Hay miradores y hay el mirador. El camino de acceso a la Ermita de San Frutos es de los segundos: apenas un kilómetro escaso de tierra por una lengua de páramo calizo que se va estrechando hasta dejarte, casi sin avisar, sobre el vacío. Abajo, encajado decenas de metros bajo tus pies, el río Duratón dibuja uno de los meandros más fotografiados de España; encima del promontorio, la pequeña ermita románica de un antiguo priorato benedictino vigila el recodo desde hace casi mil años. Son unos 1,9 kilómetros de ida y vuelta desde el aparcamiento al final de la pista de Villaseca, llanos y aptos para casi todo el mundo, con un mirador del cañón a solo 200 metros en el que casi siempre verás planear a los buitres leonados —aquí está la mayor colonia de Europa— a la altura de los ojos. Lo que no perdona este paraje es el filo: los cortados verticales no tienen barandilla continua, así que la prudencia, sobre todo con niños, no es un consejo, es la regla.
El Parque Natural de las Hoces del Río Duratón, en el nordeste de la provincia de Segovia, protege el largo cañón que el río ha excavado en la roca caliza del páramo, con paredes que en algunos tramos superan los setenta metros de caída vertical. Es Zona de Especial Protección para las Aves y debe buena parte de su fama a una sola especie: el buitre leonado, que anida en las repisas y las grietas de los cortados formando aquí la colonia más numerosa de Europa. Desde el mirador habilitado que encuentras a unos 200 metros del aparcamiento, sobre el meandro y el embalse de Burgomillodo, lo normal es verlos describir círculos a tu misma altura, aprovechando las térmicas que suben de la hoz. Es uno de los grandes espectáculos faunísticos del interior peninsular y no cuesta nada disfrutarlo.
El destino del paseo es la Ermita de San Frutos, levantada en el extremo del promontorio que el meandro casi convierte en isla. La iglesia románica que hoy se ve fue consagrada en el año 1100 —es decir, a finales del siglo XI— sobre los restos de una construcción visigótica anterior del siglo VII, y formó parte de un priorato dependiente del monasterio de Silos. Para acceder a su recinto hay que cruzar el puente de «La Cuchillada», una obra de piedra de 1757 que salva una profunda grieta natural; la leyenda local cuenta que la abrió San Frutos de un golpe de báculo para detener a los invasores. El conjunto, austero y diminuto, vale tanto por sí mismo como por el balcón sobre el que se posa: uno de los más espectaculares de toda Castilla y León.
La clave práctica de esta ruta es entender qué está regulado y qué no.
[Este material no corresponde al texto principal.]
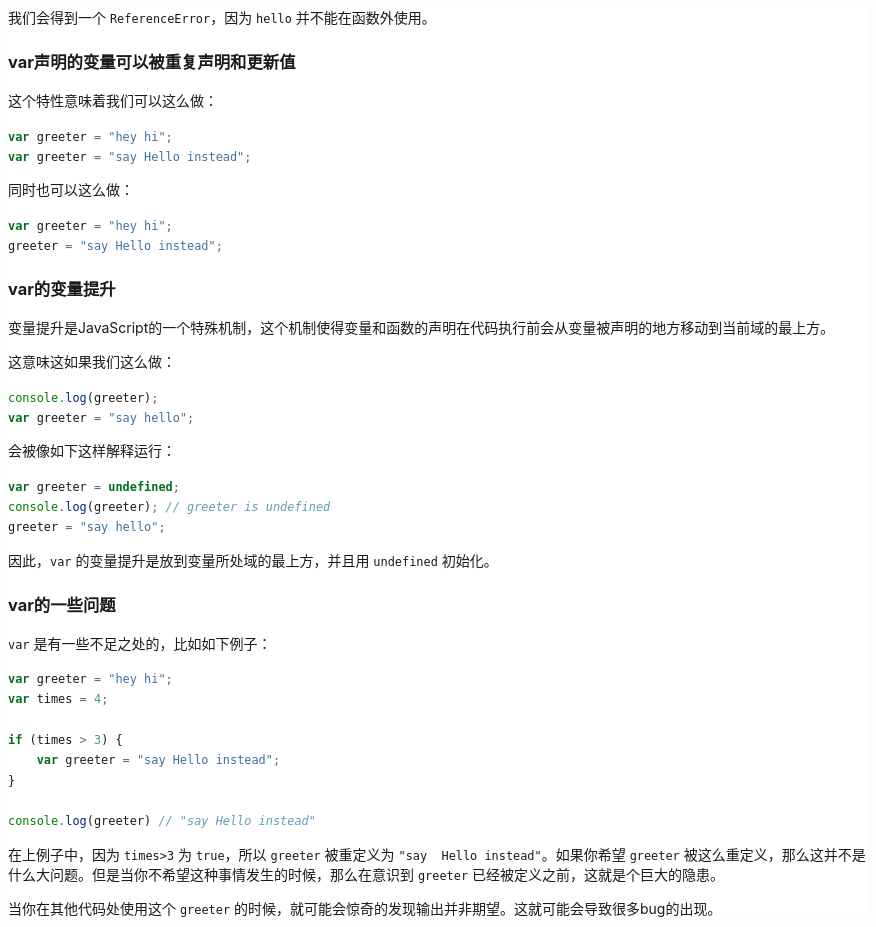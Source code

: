 我们会得到一个 `ReferenceError`，因为 `hello` 并不能在函数外使用。

### var声明的变量可以被重复声明和更新值

这个特性意味着我们可以这么做：

``` javascript
var greeter = "hey hi";
var greeter = "say Hello instead";
```

同时也可以这么做：

``` javascript
var greeter = "hey hi";
greeter = "say Hello instead";
```

### var的变量提升

变量提升是JavaScript的一个特殊机制，这个机制使得变量和函数的声明在代码执行前会从变量被声明的地方移动到当前域的最上方。

这意味这如果我们这么做：

``` javascript
console.log(greeter);
var greeter = "say hello";
```

会被像如下这样解释运行：

``` javascript
var greeter = undefined;
console.log(greeter); // greeter is undefined
greeter = "say hello";
```

因此，`var` 的变量提升是放到变量所处域的最上方，并且用 `undefined` 初始化。

### var的一些问题

`var` 是有一些不足之处的，比如如下例子：

``` javascript
var greeter = "hey hi";
var times = 4;

if (times > 3) {
    var greeter = "say Hello instead";
}

console.log(greeter) // "say Hello instead"
```

在上例子中，因为 `times>3` 为 `true`，所以 `greeter` 被重定义为 `"say  Hello instead"`。如果你希望 `greeter` 被这么重定义，那么这并不是什么大问题。但是当你不希望这种事情发生的时候，那么在意识到 `greeter` 已经被定义之前，这就是个巨大的隐患。

当你在其他代码处使用这个 `greeter` 的时候，就可能会惊奇的发现输出并非期望。这就可能会导致很多bug的出现。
El camino de acceso a la ermita —la llamada «Senda 4» del parque— está abierto todo el año y no necesita ningún permiso para el senderista individual: se aparca, se anda el kilómetro escaso y se vuelve. Cosa muy distinta son las sendas largas del fondo del cañón, dentro de la Zona de Reserva —en especial la que une el Puente de Talcano con el de Villaseca—, que sí requieren autorización gratuita de la Casa del Parque de Sepúlveda entre el 1 de enero y el 31 de julio por la cría del buitre leonado, con cupos limitados. Mucha gente confunde una cosa con la otra; aquí, para asomarse a la ermita y al mirador, no hace falta reservar nada, solo madrugar para encontrar sitio en el aparcamiento.